Vance Randolph and Otto Ernest Rayburn in Rayburn’s Book Store, Eureka Springs, Arkansas, 1948. (University of Arkansas Libraries Special Collections)

The University of Arkansas Press announces the forthcoming publication of Ozark Country, by Otto Ernest Rayburn, edited by Brooks Blevins.

Published just days before America’s entry into World War II, Ozark Country is Otto Ernest Rayburn’s love letter to his adopted region. One of several chronicles of the Ozarks that garnered national attention during the Depression and war years, when many Americans craved stories about people and places seemingly untouched by the difficulties of the times, Rayburn’s colorful tour takes readers from the fictional village of Woodville into the backcountry of a region teeming with storytellers, ballad singers, superstitions, and home remedies.

Rayburn’s tales—fantastical, fun, and unapologetically romantic—portray a world that had already all but disappeared at the time they were written. Yet their idealization of the Ozarks resonates with notions of the region that persisted in the American consciousness. Ozark Country gives a modern audience a fascinating glimpse into Depression-era American ideas about the Ozarks.

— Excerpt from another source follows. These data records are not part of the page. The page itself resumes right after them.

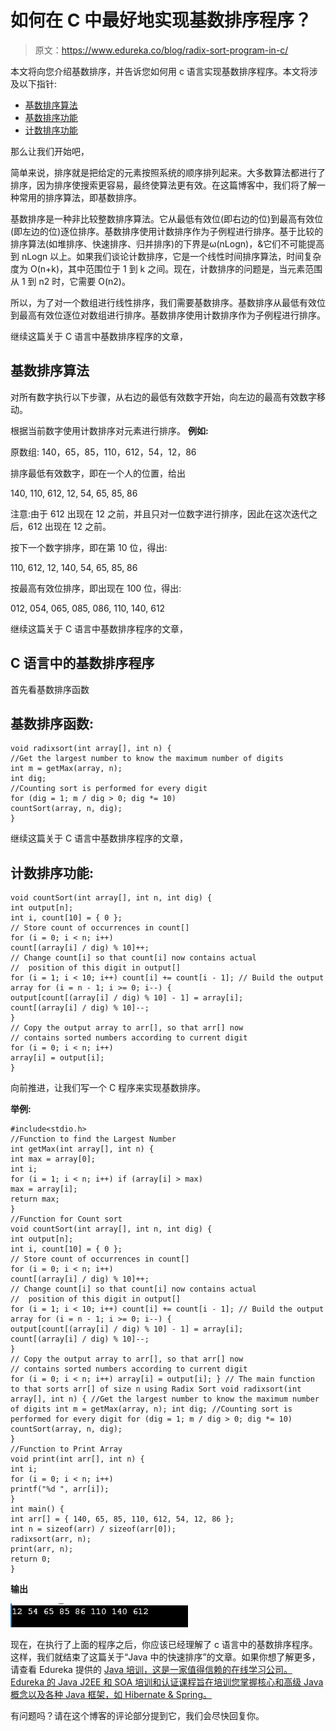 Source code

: # 如何在 C 中最好地实现基数排序程序？

> 原文：<https://www.edureka.co/blog/radix-sort-program-in-c/>

本文将向您介绍基数排序，并告诉您如何用 c 语言实现基数排序程序。本文将涉及以下指针:

*   [基数排序算法](#RadixSortAlgorithm%20)
*   [基数排序功能](#RadixSortfunction%20)
*   [计数排序功能](#CountSortFunction%20)

那么让我们开始吧，

简单来说，排序就是把给定的元素按照系统的顺序排列起来。大多数算法都进行了排序，因为排序使搜索更容易，最终使算法更有效。在这篇博客中，我们将了解一种常用的排序算法，即基数排序。

基数排序是一种非比较整数排序算法。它从最低有效位(即右边的位)到最高有效位(即左边的位)逐位排序。基数排序使用计数排序作为子例程进行排序。基于比较的排序算法(如堆排序、快速排序、归并排序)的下界是ω(nLogn)，&它们不可能提高到 nLogn 以上。如果我们谈论计数排序，它是一个线性时间排序算法，时间复杂度为 O(n+k)，其中范围位于 1 到 k 之间。现在，计数排序的问题是，当元素范围从 1 到 n2 时，它需要 O(n2)。

所以，为了对一个数组进行线性排序，我们需要基数排序。基数排序从最低有效位到最高有效位逐位对数组进行排序。基数排序使用计数排序作为子例程进行排序。

继续这篇关于 C 语言中基数排序程序的文章，

## **基数排序算法**

对所有数字执行以下步骤，从右边的最低有效数字开始，向左边的最高有效数字移动。

根据当前数字使用计数排序对元素进行排序。 **例如:**

原数组: 140，65，85，110，612，54，12，86

排序最低有效数字，即在一个人的位置，给出

140, 110, 612, 12, 54, 65, 85, 86

注意:由于 612 出现在 12 之前，并且只对一位数字进行排序，因此在这次迭代之后，612 出现在 12 之前。

按下一个数字排序，即在第 10 位，得出:

110, 612, 12, 140, 54, 65, 85, 86

按最高有效位排序，即出现在 100 位，得出:

012, 054, 065, 085, 086, 110, 140, 612

继续这篇关于 C 语言中基数排序程序的文章，

## **C 语言中的基数排序程序**

首先看基数排序函数

## **基数排序函数:**

```
void radixsort(int array[], int n) {
//Get the largest number to know the maximum number of digits
int m = getMax(array, n);
int dig;
//Counting sort is performed for every digit
for (dig = 1; m / dig > 0; dig *= 10)
countSort(array, n, dig);
}

```

继续这篇关于 C 语言中基数排序程序的文章，

## **计数排序功能:**

```
void countSort(int array[], int n, int dig) {
int output[n]; 
int i, count[10] = { 0 };
// Store count of occurrences in count[]
for (i = 0; i < n; i++)
count[(array[i] / dig) % 10]++;
// Change count[i] so that count[i] now contains actual 
//  position of this digit in output[] 
for (i = 1; i < 10; i++) count[i] += count[i - 1]; // Build the output array for (i = n - 1; i >= 0; i--) {
output[count[(array[i] / dig) % 10] - 1] = array[i];
count[(array[i] / dig) % 10]--;
}
// Copy the output array to arr[], so that arr[] now 
// contains sorted numbers according to current digit
for (i = 0; i < n; i++)
array[i] = output[i];
}

```

向前推进，让我们写一个 C 程序来实现基数排序。

**举例:**

```
#include<stdio.h>
//Function to find the Largest Number
int getMax(int array[], int n) {
int max = array[0];
int i;
for (i = 1; i < n; i++) if (array[i] > max)
max = array[i];
return max;
} 
//Function for Count sort
void countSort(int array[], int n, int dig) {
int output[n]; 
int i, count[10] = { 0 };
// Store count of occurrences in count[]
for (i = 0; i < n; i++)
count[(array[i] / dig) % 10]++; 
// Change count[i] so that count[i] now contains actual 
//  position of this digit in output[] 
for (i = 1; i < 10; i++) count[i] += count[i - 1]; // Build the output array for (i = n - 1; i >= 0; i--) {
output[count[(array[i] / dig) % 10] - 1] = array[i];
count[(array[i] / dig) % 10]--;
} 
// Copy the output array to arr[], so that arr[] now 
// contains sorted numbers according to current digit
for (i = 0; i < n; i++) array[i] = output[i]; } // The main function to that sorts arr[] of size n using Radix Sort void radixsort(int array[], int n) { //Get the largest number to know the maximum number of digits int m = getMax(array, n); int dig; //Counting sort is performed for every digit for (dig = 1; m / dig > 0; dig *= 10)
countSort(array, n, dig);
}
//Function to Print Array
void print(int arr[], int n) {
int i;
for (i = 0; i < n; i++)
printf("%d ", arr[i]);
} 
int main() {
int arr[] = { 140, 65, 85, 110, 612, 54, 12, 86 };
int n = sizeof(arr) / sizeof(arr[0]);
radixsort(arr, n);
print(arr, n);
return 0;
}

```

**输出**

![Output- Radix Sort Program in C- Edureka](img/7fabbd66bec867ad86f57bffcfea3ddd.png)

现在，在执行了上面的程序之后，你应该已经理解了 c 语言中的基数排序程序。这样，我们就结束了这篇关于“Java 中的快速排序”的文章。如果你想了解更多，请查看 Edureka 提供的 [Java 培训，这是一家值得信赖的在线学习公司。Edureka 的 Java J2EE 和 SOA 培训和认证课程旨在培训您掌握核心和高级 Java 概念以及各种 Java 框架，如 Hibernate & Spring。](https://www.edureka.co/java-j2ee-soa-training)

有问题吗？请在这个博客的评论部分提到它，我们会尽快回复你。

Ozark Country is being published as part of the Press’s Chronicles of the Ozarks series, which makes available reprints of some of the Depression era’s Ozark books with introductions and editorial notes that place each book and its author against the backdrop of the era and its popular assumptions and myths of life in the Ozarks.

Publication of Ozark Country is scheduled for April 2021.

Born in Iowa and raised in Kansas, Otto Ernest Rayburn (1891–1960) was a teacher, writer, and magazine editor who devoted most of his life to the folklore and folkways of the Ozarks.

Brooks Blevins, the Noel Boyd Professor of Ozarks Studies at Missouri State University, is a native of the Arkansas Ozarks and the author or editor of ten books, including Arkansas/Arkansaw: How Bear Hunters, Hillbillies, and Good Ol’ Boys Defined a State.